Niebla de agosto
Salamanca es una ciudad en la que las preguntas se quedan desiertas tras los últimos exámenes del curso. El sol estira su azafrán incandescente sobre la piedra de los edificios para que los pespuntes del plateresco inclinen los sombreros a la altura de la fascinación: “libélula y metal, cada puntada”, citando un verso de la poeta y profesora María Ángeles Pérez López, con quien compartimos una mañana emocionante. Sucede además en la memoria íntima una extraña mudanza en el aprendizaje, siendo una ciudad de esas que se visitan en los viajes escolares, cuando las fuentes del conocimiento conviven en las páginas y las enciclopedias con que engordábamos ese espíritu hambriento de porqués. Entonces, uno se plegaba al sortilegio de encontrar la rana tallada sobre el cráneo del pórtico de la Universidad, se dejaba embaucar por las grandes naves labradas por los canteros para gloria del Imperio y las leyendas que se exhiben bajo el ocre de los vítores, trufadas con secretos y costumbres de la vida estudiantil de aquellos tiempos florecientes. Sabíamos del arte porque sus formas estaban profundamente vivas en ese misterioso júbilo que la visión otorga a quien apresa el lenguaje de lo inimaginable.

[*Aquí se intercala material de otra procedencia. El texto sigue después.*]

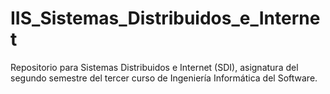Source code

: # IIS_Sistemas_Distribuidos_e_Internet
Repositorio para Sistemas Distribuidos e Internet (SDI), asignatura del segundo semestre del tercer curso de Ingeniería Informática del Software.
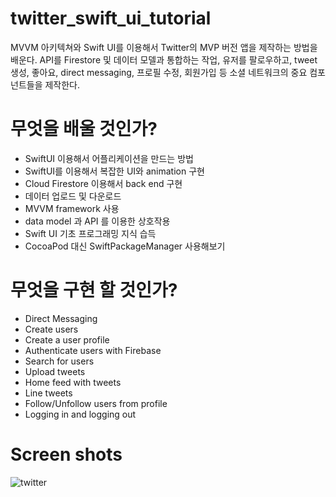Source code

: # twitter_swift_ui_tutorial

MVVM 아키텍쳐와 Swift UI를 이용해서 Twitter의 MVP 버전 앱을 제작하는 방법을 배운다.
API를 Firestore 및 데이터 모델과 통합하는 작업, 유저를 팔로우하고, tweet 생성, 좋아요, direct messaging, 프로필 수정, 회원가입 등
소셜 네트워크의 중요 컴포넌트들을 제작한다.

# 무엇을 배울 것인가?

- SwiftUI 이용해서 어플리케이션을 만드는 방법
- SwiftUI를 이용해서 복잡한 UI와 animation 구현
- Cloud Firestore 이용해서 back end 구현
- 데이터 업로드 및 다운로드
- MVVM framework 사용
- data model 과 API 를 이용한 상호작용
- Swift UI 기초 프로그래밍 지식 습득
- CocoaPod 대신 SwiftPackageManager 사용해보기

# 무엇을 구현 할 것인가?

- Direct Messaging
- Create users
- Create a user profile
- Authenticate users with Firebase
- Search for users
- Upload tweets
- Home feed with tweets
- Line tweets
- Follow/Unfollow users from profile
- Logging in and logging out

# Screen shots

![twitter](https://user-images.githubusercontent.com/34573243/142372436-cdd59edc-fd67-40b5-ac77-cd9753b4dc4a.png)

Casi treinta años después, uno se conmueve con otros tesoros patrimoniales. Por ejemplo, las lentes de Miguel de Unamuno. Las lentes con las que fue construyendo su profundo pensamiento y con las que, suponemos, miró de frente a Millán Astray o a Pemán en aquel acto de exaltación de la raza, sobre el atril de un Paraninfo absolutamente enfervorecido por las soflamas de un fascismo que había elegido dicha ciudad como capital orgánica del bando sublevado. Cristales con los que alcanzar las palabras escritas de manera apresurada sobre la carta de la esposa de su amigo Atilano Coco, pidiendo su intercesión para que fuese liberado. Temblorosas pero valientes, agudísimas, palabras con las que hiló aquello de “vencer no es convencer” y defendió a su admirado poeta José Rizal, mártir icono de la insurrección de Filipinas, como signo conciliador de la verdadera grandeza de toda lengua, en respuesta a la violenta superficialidad verbal de los presentes. Lentes con las que hoy podemos acceder a su mirada, libre ya de la utilización de que fue objeto por parte del franquismo, responsable incluso, quién sabe, de su presumible envenenamiento, a tenor de las investigaciones que sustentan trabajos como el documental de Manuel Menchón Palabras para un fin del mundo (2020), tras la sospechosa visita de Bartolomé Aragón la tarde de su repentina muerte, el 31 de diciembre de 1936, para nada el discípulo académico que trascendió en el relato oficial de los hechos y sí jefe de Propaganda y militar falangista de la confianza de Astray. A todas luces, el que fuera firme candidato al Nobel de Literatura de 1935, de no ser por las presiones de la Alemania nazi, —y que acabó ese año quedando excepcionalmente desierto— se había convertido en ese incómodo testigo de irrefutable humanismo que no convenía a la barbarie civil proyectada por los golpistas.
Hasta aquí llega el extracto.